Le edizioni cattoliche “Ares” hanno pubblicato da poco un agile, sintetico e chiaro saggio di Armando Torno su Fëdor Dostoevskij. Nostro fratello – il grande narratore e ben più che narratore di cui Torno ha peraltro curato per Bompiani la ristampa di molti capolavori.
Ho letto con passione quelle introduzioni e molti lavori di Torno, che è un saggista instancabile! e di recente anche un molto amabile Il giovane Mozart a Milano (Hoepli, 2017). Non mi sembra abbia invece scritto molto su Tolstoj (ma ha curato un importante saggio di Lev Sestov che lo riguarda: Saggio introduttivo a Lev Sestov, “Jasnaia Poljana e Astapovo. La filosofia di Tolstoj”), edito da Book Time, che mi incuriosisce molto (e che sto cercando di recuperare) mentre per me, e per tanti che conosco, è sempre esistito e continua a esistere un dilemma “Tolstoj o Dostoevskij?”.
A chi dare la palma delle nostre predilezioni, chi scegliere come una delle nostre guide, pur sempre una delle fondamentali? O meglio: chi ci ha nutrito di più?
Non è, questo, un dilemma da letterati, ma un dilemma che si ripresenta di continuo a chi cerca di ragionare sul senso da dare alla propria esistenza… Dirò francamente che nel mio piccolo, anzi nel mio infimo di lettore e non di filosofo o di esperto, mi sono nutrito di entrambi ma con una netta predilezione, sino a una certa età, per Tolstoj, complice anche l’attenzione dedicata a Tolstoj da Gandhi e Capitini. Senza trascurare troppo quel pessimismo dostoevskiano che ha spinto molti verso derive decisamente nichiliste.
Ancora di recente si è molto discusso, direttamente o meno, delle due visioni e del fallimentare legame Tolstoj-Nietzsche, traducendo il già citato saggio di Lev Šestov su Tolstoj tra Jasnaja Poljana e Astapovo e altri, ancora di Šestov e più “a tema” su Tolstoj, Dostoevskij e Nietzsche, da Aragno (La filosofia della tragedia.
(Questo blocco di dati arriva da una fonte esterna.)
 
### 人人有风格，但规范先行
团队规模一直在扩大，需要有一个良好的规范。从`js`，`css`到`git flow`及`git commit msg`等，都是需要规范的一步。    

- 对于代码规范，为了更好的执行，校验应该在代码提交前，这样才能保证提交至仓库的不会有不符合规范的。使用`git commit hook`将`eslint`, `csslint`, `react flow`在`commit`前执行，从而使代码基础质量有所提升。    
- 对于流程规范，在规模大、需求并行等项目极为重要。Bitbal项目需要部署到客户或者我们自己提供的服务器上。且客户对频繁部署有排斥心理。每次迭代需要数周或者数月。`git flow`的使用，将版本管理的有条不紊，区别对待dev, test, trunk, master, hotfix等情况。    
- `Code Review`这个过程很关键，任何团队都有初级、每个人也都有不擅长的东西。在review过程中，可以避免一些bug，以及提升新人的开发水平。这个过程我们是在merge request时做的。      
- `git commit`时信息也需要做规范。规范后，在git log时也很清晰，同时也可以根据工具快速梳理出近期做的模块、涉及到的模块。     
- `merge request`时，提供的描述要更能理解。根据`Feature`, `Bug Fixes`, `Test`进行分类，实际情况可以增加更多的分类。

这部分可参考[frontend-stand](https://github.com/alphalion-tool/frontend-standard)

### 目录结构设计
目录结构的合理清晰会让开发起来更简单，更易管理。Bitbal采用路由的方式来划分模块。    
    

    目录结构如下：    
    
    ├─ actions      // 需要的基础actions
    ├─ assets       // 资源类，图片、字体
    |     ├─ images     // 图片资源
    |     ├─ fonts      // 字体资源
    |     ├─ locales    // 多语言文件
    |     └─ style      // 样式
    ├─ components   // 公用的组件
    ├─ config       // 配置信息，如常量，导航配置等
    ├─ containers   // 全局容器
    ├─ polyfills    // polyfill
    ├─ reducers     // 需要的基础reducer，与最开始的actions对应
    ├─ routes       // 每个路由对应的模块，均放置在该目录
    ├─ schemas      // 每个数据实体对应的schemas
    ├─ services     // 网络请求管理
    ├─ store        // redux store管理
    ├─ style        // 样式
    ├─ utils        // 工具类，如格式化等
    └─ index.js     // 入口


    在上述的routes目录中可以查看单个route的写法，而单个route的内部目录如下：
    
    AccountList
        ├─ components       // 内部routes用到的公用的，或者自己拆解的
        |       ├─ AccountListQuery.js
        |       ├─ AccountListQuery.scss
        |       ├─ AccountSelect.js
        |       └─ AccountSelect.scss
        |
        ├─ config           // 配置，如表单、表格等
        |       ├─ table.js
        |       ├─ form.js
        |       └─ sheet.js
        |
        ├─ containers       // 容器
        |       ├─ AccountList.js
Dostoevskij e Nietzsche, 2017) e Castelvecchi (L’idea di bene in Tolstoj e Nietzsche, 2018).
Diciamo, rozzamente, che non si tratta di confronti da poco, di dilemmi da poco. Per essere davvero chiari è forse bene “partire da sé”, come si diceva una volta. La differenza tra due modi di agire nel mondo, di vivere il mondo, mi sembra evidente: c’è chi si arrende al dominio del male nel mondo e finisce nel nichilismo («niente di quel che facciamo serve a niente, di fronte alla radicalità e onnipresenza del male») o nell’idiozia del «tutto va bene e continuerà ad andar bene almeno per me e per noi» e chi invece accetta la sfida, e con gli esempi da Gesù e altri profeti di altre religioni e di altre culture, reagisce al male con la sfida del bene. Come appunto Tolstoj.
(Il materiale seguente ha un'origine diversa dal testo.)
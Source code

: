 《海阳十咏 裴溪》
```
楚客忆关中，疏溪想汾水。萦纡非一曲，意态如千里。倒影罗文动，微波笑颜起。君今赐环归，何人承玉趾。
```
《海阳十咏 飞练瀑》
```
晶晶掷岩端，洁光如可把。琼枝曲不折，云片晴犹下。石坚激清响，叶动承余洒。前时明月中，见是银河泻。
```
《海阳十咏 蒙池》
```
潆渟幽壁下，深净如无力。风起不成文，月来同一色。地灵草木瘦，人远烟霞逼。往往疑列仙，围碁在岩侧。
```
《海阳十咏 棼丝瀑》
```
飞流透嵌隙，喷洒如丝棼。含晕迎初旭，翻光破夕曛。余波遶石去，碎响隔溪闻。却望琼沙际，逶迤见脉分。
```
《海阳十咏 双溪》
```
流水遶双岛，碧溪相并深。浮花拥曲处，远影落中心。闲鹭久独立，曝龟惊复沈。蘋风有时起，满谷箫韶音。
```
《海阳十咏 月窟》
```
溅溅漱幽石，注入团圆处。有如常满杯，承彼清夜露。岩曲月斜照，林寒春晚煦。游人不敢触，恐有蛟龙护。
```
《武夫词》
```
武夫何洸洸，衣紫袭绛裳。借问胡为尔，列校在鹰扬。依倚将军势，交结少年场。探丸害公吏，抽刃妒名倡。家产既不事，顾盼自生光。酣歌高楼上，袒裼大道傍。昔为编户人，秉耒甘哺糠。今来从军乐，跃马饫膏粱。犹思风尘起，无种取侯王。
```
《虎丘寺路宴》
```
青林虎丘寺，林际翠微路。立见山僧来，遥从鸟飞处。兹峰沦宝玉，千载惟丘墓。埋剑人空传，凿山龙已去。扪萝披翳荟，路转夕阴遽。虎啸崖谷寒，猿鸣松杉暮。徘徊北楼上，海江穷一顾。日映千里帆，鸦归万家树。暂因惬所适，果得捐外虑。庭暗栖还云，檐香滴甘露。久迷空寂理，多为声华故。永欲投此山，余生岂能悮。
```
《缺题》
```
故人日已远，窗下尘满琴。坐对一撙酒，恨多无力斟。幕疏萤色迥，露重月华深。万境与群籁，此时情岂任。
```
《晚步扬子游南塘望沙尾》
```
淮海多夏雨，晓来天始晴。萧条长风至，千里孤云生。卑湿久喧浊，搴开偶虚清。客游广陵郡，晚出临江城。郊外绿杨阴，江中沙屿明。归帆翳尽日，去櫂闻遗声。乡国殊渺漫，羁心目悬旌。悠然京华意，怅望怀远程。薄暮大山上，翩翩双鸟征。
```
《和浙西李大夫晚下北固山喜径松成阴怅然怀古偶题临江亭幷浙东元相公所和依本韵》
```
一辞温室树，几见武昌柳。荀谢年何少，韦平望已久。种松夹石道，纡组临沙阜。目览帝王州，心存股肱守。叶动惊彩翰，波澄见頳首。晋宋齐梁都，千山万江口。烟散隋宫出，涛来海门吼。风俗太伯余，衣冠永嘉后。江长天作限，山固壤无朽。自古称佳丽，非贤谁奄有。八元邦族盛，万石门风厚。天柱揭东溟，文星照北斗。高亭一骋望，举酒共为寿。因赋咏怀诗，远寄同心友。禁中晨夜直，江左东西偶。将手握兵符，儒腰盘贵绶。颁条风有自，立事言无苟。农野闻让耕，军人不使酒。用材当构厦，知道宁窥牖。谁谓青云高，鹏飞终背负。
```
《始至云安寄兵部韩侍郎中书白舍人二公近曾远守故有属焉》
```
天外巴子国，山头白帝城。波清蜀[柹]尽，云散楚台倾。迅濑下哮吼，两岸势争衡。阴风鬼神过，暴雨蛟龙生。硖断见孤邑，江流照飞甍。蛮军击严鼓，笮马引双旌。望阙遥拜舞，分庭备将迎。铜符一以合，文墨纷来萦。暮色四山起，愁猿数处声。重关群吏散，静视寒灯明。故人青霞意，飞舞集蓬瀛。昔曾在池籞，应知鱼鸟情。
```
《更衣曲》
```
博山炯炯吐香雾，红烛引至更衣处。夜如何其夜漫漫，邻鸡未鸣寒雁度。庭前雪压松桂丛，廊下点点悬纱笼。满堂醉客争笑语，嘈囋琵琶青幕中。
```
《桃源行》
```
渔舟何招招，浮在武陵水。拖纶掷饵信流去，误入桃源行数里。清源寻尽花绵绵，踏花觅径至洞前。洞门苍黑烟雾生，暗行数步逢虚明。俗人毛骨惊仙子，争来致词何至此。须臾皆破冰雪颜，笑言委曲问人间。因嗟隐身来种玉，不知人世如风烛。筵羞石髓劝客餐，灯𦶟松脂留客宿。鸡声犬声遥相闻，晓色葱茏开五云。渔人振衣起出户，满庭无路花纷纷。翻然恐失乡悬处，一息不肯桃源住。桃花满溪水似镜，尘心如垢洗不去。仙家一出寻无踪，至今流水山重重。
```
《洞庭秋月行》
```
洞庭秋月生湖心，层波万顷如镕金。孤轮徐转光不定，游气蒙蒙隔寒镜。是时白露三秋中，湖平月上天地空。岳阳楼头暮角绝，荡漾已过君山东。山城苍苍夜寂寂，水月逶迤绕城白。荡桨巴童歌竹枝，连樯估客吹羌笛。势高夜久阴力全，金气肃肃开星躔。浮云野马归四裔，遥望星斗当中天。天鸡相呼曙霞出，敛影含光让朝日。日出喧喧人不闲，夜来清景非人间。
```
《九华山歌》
Oggi, nei migliori, anche dietro le frivole apparenze dell’accettazione del mondo così com’è, e dunque della complicità con gli orrori attuali e quelli, ben più gravi e probabilmente definitivi, che si preparano, trionfa a ben vedere il messaggio nichilista, e non c’è affatto da illudersi sulla buonafede o la profondità di chi finge di negarlo e s’adatta a vivere alla giornata.
Trionfa Dostoevskij… nonostante gli angelici Alioscia che cercano il bene, vittime sacrificali. È forse il momento, dunque, di riprendere in mano Tolstoj e di farsi confortare e stimolare cercando con lui i modi di una rivolta, che sia com’è stato per lui, fondamentalmente cristiana e nonviolenta.
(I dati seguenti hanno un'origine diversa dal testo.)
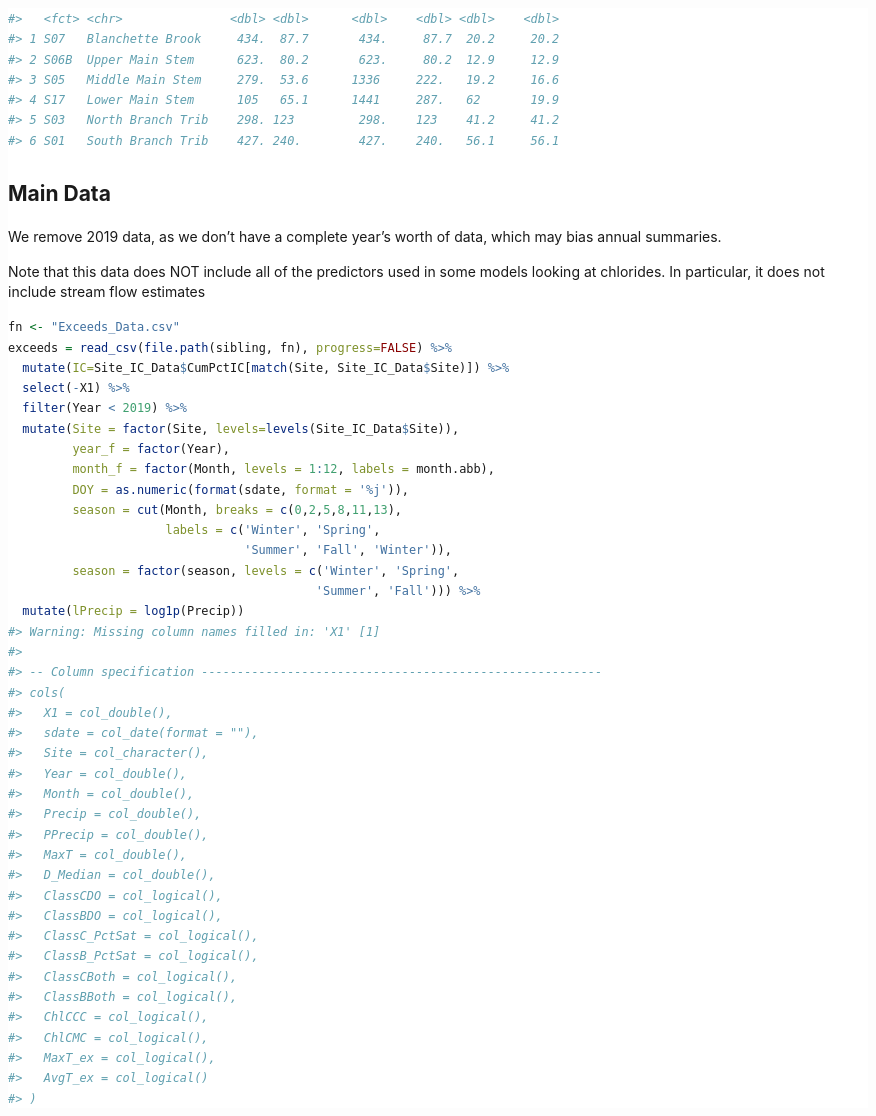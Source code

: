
 ``` r
#>   <fct> <chr>               <dbl> <dbl>      <dbl>    <dbl> <dbl>    <dbl>
#> 1 S07   Blanchette Brook     434.  87.7       434.     87.7  20.2     20.2
#> 2 S06B  Upper Main Stem      623.  80.2       623.     80.2  12.9     12.9
#> 3 S05   Middle Main Stem     279.  53.6      1336     222.   19.2     16.6
#> 4 S17   Lower Main Stem      105   65.1      1441     287.   62       19.9
#> 5 S03   North Branch Trib    298. 123         298.    123    41.2     41.2
#> 6 S01   South Branch Trib    427. 240.        427.    240.   56.1     56.1
```

## Main Data

We remove 2019 data, as we don’t have a complete year’s worth of data,
which may bias annual summaries.

Note that this data does NOT include all of the predictors used in some
models looking at chlorides. In particular, it does not include stream
flow estimates

``` r
fn <- "Exceeds_Data.csv"
exceeds = read_csv(file.path(sibling, fn), progress=FALSE) %>%
  mutate(IC=Site_IC_Data$CumPctIC[match(Site, Site_IC_Data$Site)]) %>%
  select(-X1) %>%
  filter(Year < 2019) %>%
  mutate(Site = factor(Site, levels=levels(Site_IC_Data$Site)),
         year_f = factor(Year),
         month_f = factor(Month, levels = 1:12, labels = month.abb),
         DOY = as.numeric(format(sdate, format = '%j')),
         season = cut(Month, breaks = c(0,2,5,8,11,13),
                      labels = c('Winter', 'Spring',
                                 'Summer', 'Fall', 'Winter')),
         season = factor(season, levels = c('Winter', 'Spring', 
                                           'Summer', 'Fall'))) %>%
  mutate(lPrecip = log1p(Precip))
#> Warning: Missing column names filled in: 'X1' [1]
#> 
#> -- Column specification --------------------------------------------------------
#> cols(
#>   X1 = col_double(),
#>   sdate = col_date(format = ""),
#>   Site = col_character(),
#>   Year = col_double(),
#>   Month = col_double(),
#>   Precip = col_double(),
#>   PPrecip = col_double(),
#>   MaxT = col_double(),
#>   D_Median = col_double(),
#>   ClassCDO = col_logical(),
#>   ClassBDO = col_logical(),
#>   ClassC_PctSat = col_logical(),
#>   ClassB_PctSat = col_logical(),
#>   ClassCBoth = col_logical(),
#>   ClassBBoth = col_logical(),
#>   ChlCCC = col_logical(),
#>   ChlCMC = col_logical(),
#>   MaxT_ex = col_logical(),
#>   AvgT_ex = col_logical()
#> )
```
- Ripreso dalla rivista Confronti.
Per riprendere il commento precedente con cui sono d’accordo, Dostoevskij è un fatalista, piu’ che nichilista, ed è appunto dove il legame con Nietzsche (nichilista attivo scultore dell’Uomo) fallisce. Ho amato profondamente entrambi per ragioni diverse e in anni decisivi per la mia formazione, ad oggi dico Tolstoj anch’io. Bellissimo pezzo, complimenti.
F. M. Dostojevski era pravoslavni, L. N. Tolstoy no
Anche secondo me la sua lettura è molto parziale.. non credo che Dostojevski fosse nichilista, descrive il modo di ragionare dei nichilisti mostrandone tutti i limiti e indicando una strada molto diversa.. la compassione per l’altro, la fede come unico argine al Male..
Non direi proprio che Dostoevskij possa essere considerato o avvicinato ai nichilisti. I suoi personaggi vivono nel dolore e nell’ angoscia ma in questo stato trovano comunque una sorte di rassegnazione positiva o stato d’animo che rassomiglia alla pace (non tutti ovviamente). Dostoevskij ha modificato il mio modo di guardare la realtá e ne sono grato.
Mi sembra una lettura di Dostoevskij piuttosto superficiale, può essere che nei suoi lavori ci sia maggior radicalità rispetto a Tolstoj, ma da qui a definirlo nichilista ci andrei piano. Non sono Sonja Marmeladova o Aleksej i personaggi sui quali cade la simpatia dell’autore?
confronto che non esiste, dosty dice le cose, tipo: il principe si commesse fino alle lacrime…
Ma appunto lo deve dire, non arriva mai, scrivendo, alla commozione, la mette in campo.
Nella morte di ivan ilich, tolstoi, ti fa vivere e ti fa morire.